* [Task statement]
Each line of the records that holds the word "need" should be copied out.

* [Dataset extract]
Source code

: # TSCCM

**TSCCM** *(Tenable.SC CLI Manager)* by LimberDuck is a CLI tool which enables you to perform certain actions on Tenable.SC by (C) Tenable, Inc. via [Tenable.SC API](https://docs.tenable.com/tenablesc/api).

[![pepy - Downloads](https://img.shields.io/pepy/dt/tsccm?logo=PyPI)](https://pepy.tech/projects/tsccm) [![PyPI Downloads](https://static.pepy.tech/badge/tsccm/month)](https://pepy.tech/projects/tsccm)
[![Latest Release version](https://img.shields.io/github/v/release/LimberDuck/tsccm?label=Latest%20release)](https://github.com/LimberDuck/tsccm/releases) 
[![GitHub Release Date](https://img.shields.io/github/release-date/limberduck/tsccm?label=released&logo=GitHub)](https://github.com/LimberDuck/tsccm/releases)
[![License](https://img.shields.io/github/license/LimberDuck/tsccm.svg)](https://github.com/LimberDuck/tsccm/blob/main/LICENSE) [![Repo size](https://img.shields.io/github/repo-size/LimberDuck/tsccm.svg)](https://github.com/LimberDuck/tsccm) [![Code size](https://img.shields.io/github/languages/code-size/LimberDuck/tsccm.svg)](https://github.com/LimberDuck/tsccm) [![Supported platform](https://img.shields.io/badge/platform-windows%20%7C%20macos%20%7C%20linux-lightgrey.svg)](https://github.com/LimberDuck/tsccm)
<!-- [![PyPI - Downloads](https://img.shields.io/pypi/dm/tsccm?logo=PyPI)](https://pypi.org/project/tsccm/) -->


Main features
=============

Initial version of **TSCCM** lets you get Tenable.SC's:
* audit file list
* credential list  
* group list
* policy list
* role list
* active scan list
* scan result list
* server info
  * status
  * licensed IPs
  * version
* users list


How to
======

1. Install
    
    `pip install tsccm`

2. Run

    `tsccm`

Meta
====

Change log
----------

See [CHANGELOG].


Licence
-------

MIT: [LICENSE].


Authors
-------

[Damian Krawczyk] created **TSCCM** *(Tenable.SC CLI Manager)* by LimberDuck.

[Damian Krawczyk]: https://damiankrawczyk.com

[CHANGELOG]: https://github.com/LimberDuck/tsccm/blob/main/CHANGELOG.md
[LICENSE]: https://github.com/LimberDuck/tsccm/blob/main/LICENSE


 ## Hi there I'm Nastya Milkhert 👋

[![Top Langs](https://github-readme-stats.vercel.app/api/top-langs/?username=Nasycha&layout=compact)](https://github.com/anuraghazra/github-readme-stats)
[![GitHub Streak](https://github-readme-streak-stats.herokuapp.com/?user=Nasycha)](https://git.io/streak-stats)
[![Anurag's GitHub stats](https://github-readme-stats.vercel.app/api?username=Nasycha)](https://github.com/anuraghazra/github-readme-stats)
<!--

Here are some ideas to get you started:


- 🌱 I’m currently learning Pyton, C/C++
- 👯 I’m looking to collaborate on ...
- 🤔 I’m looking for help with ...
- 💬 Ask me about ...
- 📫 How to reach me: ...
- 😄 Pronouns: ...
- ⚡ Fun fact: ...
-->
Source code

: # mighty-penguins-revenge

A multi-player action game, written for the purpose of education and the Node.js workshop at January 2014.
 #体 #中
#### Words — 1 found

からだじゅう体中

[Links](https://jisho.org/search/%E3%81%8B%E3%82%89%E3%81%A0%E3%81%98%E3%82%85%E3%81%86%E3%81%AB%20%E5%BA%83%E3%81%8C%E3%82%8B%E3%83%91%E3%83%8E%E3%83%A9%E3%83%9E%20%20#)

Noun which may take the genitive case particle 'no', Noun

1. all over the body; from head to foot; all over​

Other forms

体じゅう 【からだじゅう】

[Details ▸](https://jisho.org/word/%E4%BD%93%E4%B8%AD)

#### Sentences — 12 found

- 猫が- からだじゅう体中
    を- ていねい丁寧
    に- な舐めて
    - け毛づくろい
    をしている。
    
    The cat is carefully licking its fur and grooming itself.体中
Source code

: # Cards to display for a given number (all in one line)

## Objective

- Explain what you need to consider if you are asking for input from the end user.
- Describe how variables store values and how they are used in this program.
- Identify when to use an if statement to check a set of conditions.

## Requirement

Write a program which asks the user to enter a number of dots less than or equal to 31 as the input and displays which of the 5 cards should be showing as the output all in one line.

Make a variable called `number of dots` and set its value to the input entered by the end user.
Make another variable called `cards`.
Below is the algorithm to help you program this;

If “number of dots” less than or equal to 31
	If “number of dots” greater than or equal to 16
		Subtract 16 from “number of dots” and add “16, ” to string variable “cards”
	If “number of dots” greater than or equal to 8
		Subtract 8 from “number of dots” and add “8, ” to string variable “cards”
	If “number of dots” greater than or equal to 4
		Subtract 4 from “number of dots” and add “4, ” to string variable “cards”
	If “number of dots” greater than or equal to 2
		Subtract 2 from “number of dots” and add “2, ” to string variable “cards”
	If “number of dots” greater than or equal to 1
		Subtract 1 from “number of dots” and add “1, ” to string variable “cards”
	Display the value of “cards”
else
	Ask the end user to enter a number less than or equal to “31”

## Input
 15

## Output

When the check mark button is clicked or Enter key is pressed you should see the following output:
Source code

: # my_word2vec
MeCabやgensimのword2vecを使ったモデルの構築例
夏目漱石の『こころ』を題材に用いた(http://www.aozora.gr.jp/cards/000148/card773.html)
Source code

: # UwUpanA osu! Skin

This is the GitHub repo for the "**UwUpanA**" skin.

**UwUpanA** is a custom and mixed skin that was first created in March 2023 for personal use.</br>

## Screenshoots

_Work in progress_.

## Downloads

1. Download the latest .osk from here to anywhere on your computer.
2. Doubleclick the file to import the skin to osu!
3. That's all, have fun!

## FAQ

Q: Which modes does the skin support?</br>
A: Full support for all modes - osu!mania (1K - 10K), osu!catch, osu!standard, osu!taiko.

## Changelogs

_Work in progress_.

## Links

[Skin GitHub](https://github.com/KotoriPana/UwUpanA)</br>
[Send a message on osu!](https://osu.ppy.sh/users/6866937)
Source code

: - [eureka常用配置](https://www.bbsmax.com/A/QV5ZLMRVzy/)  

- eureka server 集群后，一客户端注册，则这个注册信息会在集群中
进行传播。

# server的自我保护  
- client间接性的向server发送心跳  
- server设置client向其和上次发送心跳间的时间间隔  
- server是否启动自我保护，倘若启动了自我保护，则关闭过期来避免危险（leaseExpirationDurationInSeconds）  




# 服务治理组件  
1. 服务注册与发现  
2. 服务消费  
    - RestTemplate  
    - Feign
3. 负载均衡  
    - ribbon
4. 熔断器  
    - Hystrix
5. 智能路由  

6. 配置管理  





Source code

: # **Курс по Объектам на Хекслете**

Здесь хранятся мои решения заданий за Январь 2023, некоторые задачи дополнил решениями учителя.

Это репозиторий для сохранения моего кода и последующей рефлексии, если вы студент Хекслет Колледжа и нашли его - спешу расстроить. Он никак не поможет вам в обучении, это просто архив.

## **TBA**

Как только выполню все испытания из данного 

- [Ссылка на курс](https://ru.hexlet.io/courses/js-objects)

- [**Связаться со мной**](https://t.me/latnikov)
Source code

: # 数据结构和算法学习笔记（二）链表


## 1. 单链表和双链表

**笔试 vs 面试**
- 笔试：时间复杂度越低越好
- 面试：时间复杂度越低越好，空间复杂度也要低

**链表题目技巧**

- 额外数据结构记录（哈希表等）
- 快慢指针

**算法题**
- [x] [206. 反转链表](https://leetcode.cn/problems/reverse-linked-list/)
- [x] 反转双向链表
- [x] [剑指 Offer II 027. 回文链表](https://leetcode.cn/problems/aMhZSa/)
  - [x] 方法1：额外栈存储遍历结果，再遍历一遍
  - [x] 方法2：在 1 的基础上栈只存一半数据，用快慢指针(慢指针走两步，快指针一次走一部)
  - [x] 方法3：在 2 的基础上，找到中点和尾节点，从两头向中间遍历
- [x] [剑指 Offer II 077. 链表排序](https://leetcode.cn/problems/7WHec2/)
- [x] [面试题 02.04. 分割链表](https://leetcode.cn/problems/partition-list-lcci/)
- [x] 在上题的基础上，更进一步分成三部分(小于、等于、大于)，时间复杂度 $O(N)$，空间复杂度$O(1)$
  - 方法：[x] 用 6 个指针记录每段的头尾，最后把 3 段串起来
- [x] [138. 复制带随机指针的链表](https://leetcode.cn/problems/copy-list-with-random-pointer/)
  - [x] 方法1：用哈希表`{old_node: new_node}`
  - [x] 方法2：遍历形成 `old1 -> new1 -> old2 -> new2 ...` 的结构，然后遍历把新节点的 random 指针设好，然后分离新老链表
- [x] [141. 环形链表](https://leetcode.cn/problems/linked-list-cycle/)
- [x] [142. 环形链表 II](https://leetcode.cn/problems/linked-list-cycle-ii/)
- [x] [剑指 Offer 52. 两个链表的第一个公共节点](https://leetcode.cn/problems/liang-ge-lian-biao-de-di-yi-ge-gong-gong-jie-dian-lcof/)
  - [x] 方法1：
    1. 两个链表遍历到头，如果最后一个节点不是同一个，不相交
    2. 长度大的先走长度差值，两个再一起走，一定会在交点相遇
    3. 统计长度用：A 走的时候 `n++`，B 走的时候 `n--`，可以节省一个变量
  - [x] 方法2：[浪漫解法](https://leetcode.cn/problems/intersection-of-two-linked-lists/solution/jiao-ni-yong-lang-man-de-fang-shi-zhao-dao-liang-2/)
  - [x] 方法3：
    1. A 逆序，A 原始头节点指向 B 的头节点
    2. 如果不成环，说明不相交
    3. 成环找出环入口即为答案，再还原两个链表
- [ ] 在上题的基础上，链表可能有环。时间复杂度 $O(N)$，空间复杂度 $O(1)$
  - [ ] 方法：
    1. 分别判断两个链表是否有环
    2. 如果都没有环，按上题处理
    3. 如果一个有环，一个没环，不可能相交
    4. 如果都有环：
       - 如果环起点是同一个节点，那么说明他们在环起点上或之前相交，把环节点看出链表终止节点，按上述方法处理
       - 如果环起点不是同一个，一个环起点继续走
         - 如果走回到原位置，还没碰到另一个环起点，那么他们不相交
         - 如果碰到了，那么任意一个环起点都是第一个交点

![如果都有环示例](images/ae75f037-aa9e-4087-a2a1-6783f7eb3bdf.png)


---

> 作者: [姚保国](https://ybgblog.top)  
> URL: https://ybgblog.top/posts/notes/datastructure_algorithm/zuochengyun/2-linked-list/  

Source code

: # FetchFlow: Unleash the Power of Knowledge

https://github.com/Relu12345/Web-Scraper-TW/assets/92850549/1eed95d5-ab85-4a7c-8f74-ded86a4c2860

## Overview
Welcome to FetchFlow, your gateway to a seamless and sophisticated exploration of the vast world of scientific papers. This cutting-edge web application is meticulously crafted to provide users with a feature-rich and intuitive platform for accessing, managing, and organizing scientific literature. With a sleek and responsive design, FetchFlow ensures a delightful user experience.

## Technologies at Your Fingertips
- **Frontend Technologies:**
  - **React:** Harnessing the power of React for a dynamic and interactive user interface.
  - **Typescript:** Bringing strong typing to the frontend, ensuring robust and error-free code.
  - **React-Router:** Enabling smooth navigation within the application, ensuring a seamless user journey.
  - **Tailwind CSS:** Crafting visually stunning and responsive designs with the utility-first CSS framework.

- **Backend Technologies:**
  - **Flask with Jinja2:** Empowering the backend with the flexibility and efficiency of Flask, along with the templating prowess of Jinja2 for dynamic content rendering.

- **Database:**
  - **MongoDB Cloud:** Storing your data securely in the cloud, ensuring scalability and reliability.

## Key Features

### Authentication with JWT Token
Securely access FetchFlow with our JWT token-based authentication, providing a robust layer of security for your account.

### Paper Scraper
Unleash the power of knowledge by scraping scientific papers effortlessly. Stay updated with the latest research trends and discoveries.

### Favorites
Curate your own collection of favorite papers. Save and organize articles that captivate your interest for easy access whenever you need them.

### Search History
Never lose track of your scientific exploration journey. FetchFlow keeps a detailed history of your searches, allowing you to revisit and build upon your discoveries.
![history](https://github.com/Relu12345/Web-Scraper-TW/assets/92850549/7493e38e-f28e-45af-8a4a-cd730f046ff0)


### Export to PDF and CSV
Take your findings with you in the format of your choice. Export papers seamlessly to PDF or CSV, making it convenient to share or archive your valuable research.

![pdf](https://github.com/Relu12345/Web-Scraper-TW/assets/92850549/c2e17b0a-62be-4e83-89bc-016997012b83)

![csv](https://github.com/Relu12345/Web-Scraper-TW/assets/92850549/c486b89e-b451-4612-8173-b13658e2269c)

* [Result]
- Explain what you need to consider if you are asking for input from the end user.
Curate your own collection of favorite papers. Save and organize articles that captivate your interest for easy access whenever you need them.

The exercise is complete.